**Your objective:**
Look through the lines below, find those with the word "rvert", and copy them.

Dataset entries
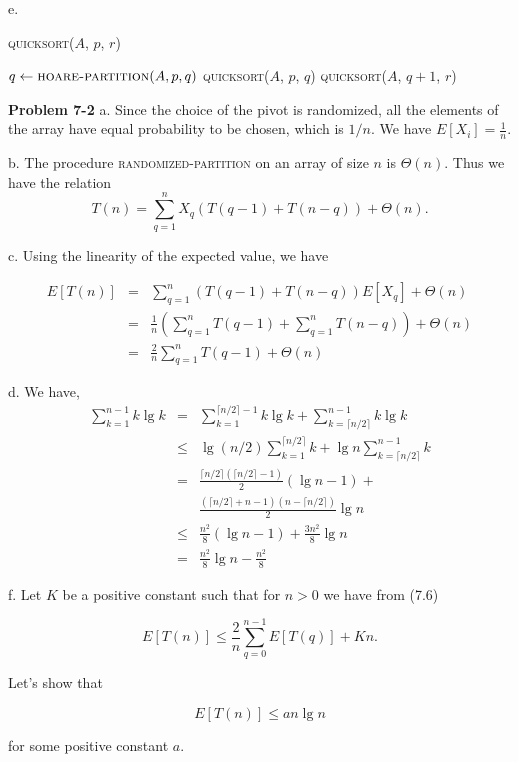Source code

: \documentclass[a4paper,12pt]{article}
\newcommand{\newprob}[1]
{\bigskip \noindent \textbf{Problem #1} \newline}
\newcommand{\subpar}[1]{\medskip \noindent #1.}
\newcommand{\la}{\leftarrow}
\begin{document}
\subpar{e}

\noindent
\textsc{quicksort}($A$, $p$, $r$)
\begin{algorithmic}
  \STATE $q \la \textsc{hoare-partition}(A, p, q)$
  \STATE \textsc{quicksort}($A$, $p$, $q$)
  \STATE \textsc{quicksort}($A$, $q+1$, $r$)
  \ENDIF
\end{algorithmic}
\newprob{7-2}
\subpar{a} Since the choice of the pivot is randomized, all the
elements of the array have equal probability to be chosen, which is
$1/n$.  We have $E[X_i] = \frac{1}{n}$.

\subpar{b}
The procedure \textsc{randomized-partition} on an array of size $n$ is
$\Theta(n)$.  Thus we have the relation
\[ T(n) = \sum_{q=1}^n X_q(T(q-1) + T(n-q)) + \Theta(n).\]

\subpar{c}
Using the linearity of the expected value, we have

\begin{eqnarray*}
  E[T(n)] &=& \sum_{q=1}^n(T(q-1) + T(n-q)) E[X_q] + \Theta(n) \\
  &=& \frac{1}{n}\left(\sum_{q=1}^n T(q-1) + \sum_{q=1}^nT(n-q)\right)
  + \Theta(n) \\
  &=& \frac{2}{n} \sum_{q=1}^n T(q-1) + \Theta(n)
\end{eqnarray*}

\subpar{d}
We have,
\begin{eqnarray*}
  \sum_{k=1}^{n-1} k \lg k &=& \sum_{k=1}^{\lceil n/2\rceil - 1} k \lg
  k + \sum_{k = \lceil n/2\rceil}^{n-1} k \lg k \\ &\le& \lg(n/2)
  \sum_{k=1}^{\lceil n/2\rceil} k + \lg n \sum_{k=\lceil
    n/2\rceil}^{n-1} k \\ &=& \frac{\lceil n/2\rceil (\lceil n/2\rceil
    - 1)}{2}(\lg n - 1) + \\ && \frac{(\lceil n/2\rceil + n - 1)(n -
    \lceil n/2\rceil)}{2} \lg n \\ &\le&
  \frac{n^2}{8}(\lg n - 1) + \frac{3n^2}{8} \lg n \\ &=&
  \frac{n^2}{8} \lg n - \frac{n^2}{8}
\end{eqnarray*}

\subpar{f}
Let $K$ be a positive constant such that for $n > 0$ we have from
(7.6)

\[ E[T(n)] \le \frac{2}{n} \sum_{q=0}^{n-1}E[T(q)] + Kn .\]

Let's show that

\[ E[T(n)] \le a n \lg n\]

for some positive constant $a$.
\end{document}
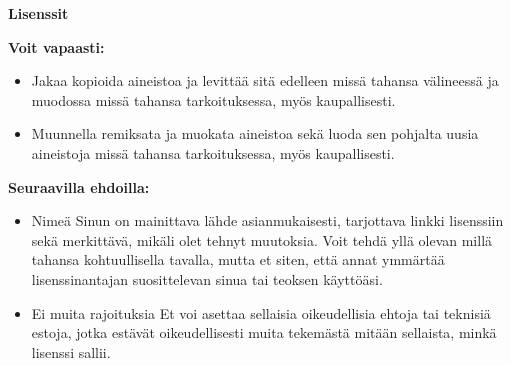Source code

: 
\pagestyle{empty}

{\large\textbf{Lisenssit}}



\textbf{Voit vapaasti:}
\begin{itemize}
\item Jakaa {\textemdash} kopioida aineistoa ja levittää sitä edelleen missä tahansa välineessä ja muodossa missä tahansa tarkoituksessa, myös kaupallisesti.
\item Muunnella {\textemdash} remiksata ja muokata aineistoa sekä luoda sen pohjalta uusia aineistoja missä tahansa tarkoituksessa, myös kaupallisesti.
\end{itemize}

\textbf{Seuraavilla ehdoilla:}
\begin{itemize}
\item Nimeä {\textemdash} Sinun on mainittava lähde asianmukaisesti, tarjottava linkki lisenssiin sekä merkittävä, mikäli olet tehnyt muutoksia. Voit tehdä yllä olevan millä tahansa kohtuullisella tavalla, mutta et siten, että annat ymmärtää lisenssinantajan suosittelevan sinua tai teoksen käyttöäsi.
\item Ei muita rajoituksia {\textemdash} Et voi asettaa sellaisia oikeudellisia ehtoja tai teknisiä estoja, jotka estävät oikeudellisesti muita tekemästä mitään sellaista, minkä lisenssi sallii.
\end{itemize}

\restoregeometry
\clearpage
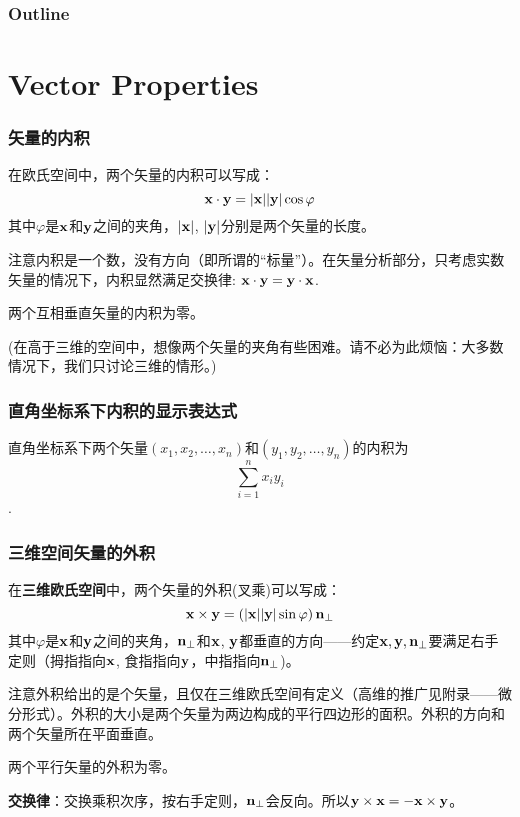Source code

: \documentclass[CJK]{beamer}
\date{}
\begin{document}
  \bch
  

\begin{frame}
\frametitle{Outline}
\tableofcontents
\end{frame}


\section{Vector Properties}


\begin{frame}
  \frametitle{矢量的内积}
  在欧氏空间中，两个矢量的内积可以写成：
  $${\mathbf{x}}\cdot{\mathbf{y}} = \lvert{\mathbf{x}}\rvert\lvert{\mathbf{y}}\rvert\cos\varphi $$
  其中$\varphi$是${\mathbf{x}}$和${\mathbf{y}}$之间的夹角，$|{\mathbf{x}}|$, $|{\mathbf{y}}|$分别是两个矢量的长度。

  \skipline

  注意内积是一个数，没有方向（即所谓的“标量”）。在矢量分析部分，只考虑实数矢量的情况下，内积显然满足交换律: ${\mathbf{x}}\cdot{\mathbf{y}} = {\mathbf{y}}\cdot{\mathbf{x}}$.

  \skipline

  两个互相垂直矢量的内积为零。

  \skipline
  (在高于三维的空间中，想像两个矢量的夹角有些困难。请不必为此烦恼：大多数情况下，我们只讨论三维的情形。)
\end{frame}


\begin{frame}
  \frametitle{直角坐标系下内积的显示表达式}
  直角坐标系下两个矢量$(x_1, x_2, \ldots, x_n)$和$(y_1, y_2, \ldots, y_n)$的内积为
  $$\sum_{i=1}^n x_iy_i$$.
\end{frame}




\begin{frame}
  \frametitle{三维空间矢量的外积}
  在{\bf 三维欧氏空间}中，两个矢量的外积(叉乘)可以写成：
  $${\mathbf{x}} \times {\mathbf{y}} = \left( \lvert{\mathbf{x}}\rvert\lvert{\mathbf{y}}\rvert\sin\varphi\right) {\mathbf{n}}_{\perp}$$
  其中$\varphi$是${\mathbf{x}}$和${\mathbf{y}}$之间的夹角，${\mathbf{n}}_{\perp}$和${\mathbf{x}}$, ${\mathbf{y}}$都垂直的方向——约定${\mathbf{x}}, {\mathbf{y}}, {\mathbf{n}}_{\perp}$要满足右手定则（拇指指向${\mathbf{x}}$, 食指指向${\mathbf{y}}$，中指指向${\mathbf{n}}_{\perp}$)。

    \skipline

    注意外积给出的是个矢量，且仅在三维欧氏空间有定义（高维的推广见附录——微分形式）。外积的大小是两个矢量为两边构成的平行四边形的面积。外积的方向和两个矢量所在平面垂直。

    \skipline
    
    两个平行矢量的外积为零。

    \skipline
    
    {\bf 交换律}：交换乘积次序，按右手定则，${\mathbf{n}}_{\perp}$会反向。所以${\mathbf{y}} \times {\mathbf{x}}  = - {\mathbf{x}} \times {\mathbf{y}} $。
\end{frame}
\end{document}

**Expected answer:**
  $${\mathbf{x}}\cdot{\mathbf{y}} = \lvert{\mathbf{x}}\rvert\lvert{\mathbf{y}}\rvert\cos\varphi $$
  $${\mathbf{x}} \times {\mathbf{y}} = \left( \lvert{\mathbf{x}}\rvert\lvert{\mathbf{y}}\rvert\sin\varphi\right) {\mathbf{n}}_{\perp}$$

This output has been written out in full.